On fundus examination the upper half of the disc looked paler. The upper temporal branch of the central retinal artery was markedly narrow. There was a suggestion of slight nar­rowing of the upper nasal branch. There was a little pigment mottling on the upper temporal retina. Fluorescein angiography [Figure - 4]C in the arterial phase showed a slow filling with the dye of the upper tem­poral and upper nasal branches. The calibre was reduced. The defective arterial flow can be estimated indirect­ly yet more dramatically from the delay in venous return [Figure - 4]D. The irregular patchy background fluores­cence in the upper temporal quadrant indicates a disturbance of the pigment epithelium.

On this occasion an examination by the cardiologist revealed a rheumatic heart with mitral stenosis.


  Comment Top


Vascular embolism is a known complication of mitral stenosis. Upper temporal branch is typically involved in embolism. The initial obstruction seems to be embolic. The extension to other branches could be by forma­tion of thrombus. The obstruction being old standing and extension to upper nasal branch gradual, there was no opacity of the retina. The distur­bance of the pigment epithelium could be due to late changes of vascular block.

Case-V

A 44 years old woman, visited out­patients department with occasional frontal headaches. She was diagnosed as a case of glaucoma an year back and was being treated medically. Vision was 6/6 both eyes. Fundus showed [Figure - 5]A deep glaucoma type cups in both eyes. The fields showed generalised constriction to 15-200 all round in both eyes. The intraocular pressure was normal.

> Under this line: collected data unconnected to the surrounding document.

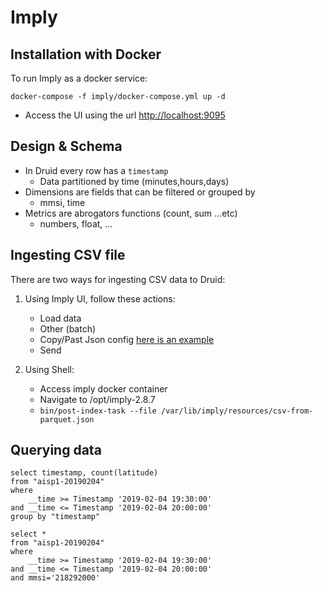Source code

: # Imply  

## Installation with Docker 

To run Imply as a docker service: 

```
docker-compose -f imply/docker-compose.yml up -d
```

* Access the UI using the url [http://localhost:9095](http://localhost:9095) 


## Design & Schema 
* In Druid every row has a `timestamp`
    * Data partitioned by time (minutes,hours,days)
* Dimensions are fields that can be filtered or grouped by 
    * mmsi, time
* Metrics are abrogators functions (count, sum ...etc)
    * numbers, float, ... 

## Ingesting CSV file

There are two ways for ingesting CSV data to Druid: 
1. Using Imply UI, follow these actions:
     * Load data
     * Other (batch)
     * Copy/Past Json config [here is an example](/imply/conf/csv-from-parquet.json)
     * Send 
     
2. Using Shell: 
     * Access imply docker container 
     * Navigate to /opt/imply-2.8.7
     * `bin/post-index-task --file /var/lib/imply/resources/csv-from-parquet.json`

## Querying data

```
select timestamp, count(latitude)
from "aisp1-20190204"
where 
    __time >= Timestamp '2019-02-04 19:30:00'
and __time <= Timestamp '2019-02-04 20:00:00'
group by "timestamp"
```

```
select *
from "aisp1-20190204"
where
    __time >= Timestamp '2019-02-04 19:30:00'
and __time <= Timestamp '2019-02-04 20:00:00'
and mmsi='218292000'
```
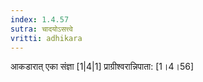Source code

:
 ```yaml
---
index: 1.4.57
sutra: चादयोऽसत्त्वे
vritti: adhikara
---
```


 आकडारात् एका संज्ञा [1|4|1]  प्राग्रीश्वरान्निपाता: [1।4।56] 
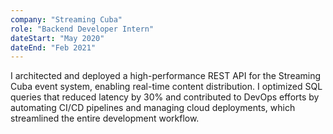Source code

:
 ```yaml
---
company: "Streaming Cuba"
role: "Backend Developer Intern"
dateStart: "May 2020"
dateEnd: "Feb 2021"
---
```


I architected and deployed a high-performance REST API for the Streaming Cuba event system, enabling real-time content distribution. I optimized SQL queries that reduced latency by 30% and contributed to DevOps efforts by automating CI/CD pipelines and managing cloud deployments, which streamlined the entire development workflow.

All tests for glaucoma were normal. X-ray skull was normal. Fluorescein angiography of left eye revealed in­sufficiency of the lower branch of central retinal artery [Figure - 5]B.


  Comment Top


Vascular insufficiency of the branch retinal artery at the optic disc could be demonstrated. In the absence of any sign of glaucoma similar insuffici­ency in the vascular supply of the optic nerve may be presumed to ex­plain the optic atrophy and field con­striction.

Case-VI

This 25 years old male had sudden blurring of vision in both eyes 1½ months back. It was more marked in the right eye (RE). While the blur­ring cleared completely in the left eye (LE) in 36 hours there still remained a small patch of very thin veil around his fixation spot. His visual disturbance was associated with severe, throbbing headache with reeling of the head and nausea. He had three such attacks: 2 years, 1 year and 6 months back respectively. However, every time on previous occasions his vision had com­pletely recovered within 48 hours. Sometimes his attacks of headache were not followed by blurring of vision. His visual acuity was 6/5 in each eye. The patient could outline a thin central scotoma on an Armsler's chart [Figure - 6] in the right eye. On fundus examination the foveal re­flexes were slightly dull with a sug­gestion of a mild macular oedema. No vascular anomalies could be detec­ted. Anterior segments were normal. Brachial blood pressure - was 120/80 mm Hg. Ophthalmodynamometry: Supine, RE-90/60; LE-85/60 Sitting:RE-85/55;LE-85/55. On fluorescein angiography [Figure - 6]A and B it was noticed that in the RE out of the pair of symmetrically placed small temporal arteries arching above and below the macula the lower one was distinctly slower in filling and emptying as compared to its upper counter part. There was no leakage of the dye in the macular area. The LE did not show any abnormality.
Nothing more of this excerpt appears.